My friends talk about being in love, or falling in love, whatever. I’ve never believed in love at the age of sixteen, finding your soul mate, saying it would be forever. It seems so poignant when you first hear it, but in all reality, you don’t understand until you feel it. I’m nineteen and I stand by the fact that I have never been in love; but maybe this is what it feels like to fall... My 3 best friends from childhood claim to have found their ‘the ones!’ My best friend David is stuck in the same situation as I right now... free-falling.
I don’t want a guy to want me. I don’t want a guy at all! I don’t need a guy. It’s just him.

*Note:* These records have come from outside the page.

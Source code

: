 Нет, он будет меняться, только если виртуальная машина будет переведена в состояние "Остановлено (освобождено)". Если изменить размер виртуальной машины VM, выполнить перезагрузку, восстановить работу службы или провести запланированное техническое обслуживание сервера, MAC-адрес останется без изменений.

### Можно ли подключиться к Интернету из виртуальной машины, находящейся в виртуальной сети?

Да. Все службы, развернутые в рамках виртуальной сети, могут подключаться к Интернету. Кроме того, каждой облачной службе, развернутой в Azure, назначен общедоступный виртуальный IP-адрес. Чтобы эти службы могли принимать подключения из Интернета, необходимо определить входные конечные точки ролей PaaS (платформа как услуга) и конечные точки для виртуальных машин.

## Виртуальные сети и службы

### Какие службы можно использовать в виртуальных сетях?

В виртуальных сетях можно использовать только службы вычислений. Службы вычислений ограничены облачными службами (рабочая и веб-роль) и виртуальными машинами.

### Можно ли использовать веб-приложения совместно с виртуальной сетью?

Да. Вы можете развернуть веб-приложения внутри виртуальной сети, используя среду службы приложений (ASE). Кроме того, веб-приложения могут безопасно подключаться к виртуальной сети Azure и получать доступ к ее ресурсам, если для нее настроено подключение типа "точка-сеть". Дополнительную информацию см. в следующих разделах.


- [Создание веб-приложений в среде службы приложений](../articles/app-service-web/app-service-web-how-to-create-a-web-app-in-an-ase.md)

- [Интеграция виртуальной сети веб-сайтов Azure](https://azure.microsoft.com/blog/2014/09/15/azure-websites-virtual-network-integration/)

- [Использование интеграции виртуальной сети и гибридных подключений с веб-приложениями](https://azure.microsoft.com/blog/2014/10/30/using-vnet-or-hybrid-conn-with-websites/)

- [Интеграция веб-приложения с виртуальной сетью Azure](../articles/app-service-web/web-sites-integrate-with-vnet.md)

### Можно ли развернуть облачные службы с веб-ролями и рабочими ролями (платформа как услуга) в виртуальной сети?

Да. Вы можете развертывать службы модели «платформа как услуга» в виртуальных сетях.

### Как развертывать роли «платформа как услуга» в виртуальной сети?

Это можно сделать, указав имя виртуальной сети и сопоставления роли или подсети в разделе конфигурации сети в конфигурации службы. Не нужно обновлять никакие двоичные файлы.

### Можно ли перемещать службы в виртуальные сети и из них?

I would like to understand, dear reader, how it is possible to be blessed with having this much feeling for someone, not knowing what to call it, and not being able to admit that it’s happening. David knows the brunt of it, figure he gets it. Maybe I just want to be swept off my feet.
David says this should be the year I conquer my fears, and one of them is being hurt. I see too many people getting hurt because they allow themselves to feel. Should I take that risk? I say this is the year I allow myself to feel and see where it takes me. It might end up taking me up North East... closing the gap of thousands of miles. It might even be that New Year’s next year will be spent there and not here. Be ready for the New Year readers. New hopes, new dreams, new things to aspire to. New beginnings.

PS: I make it a New Year's resolution to think less... it can cause migraines!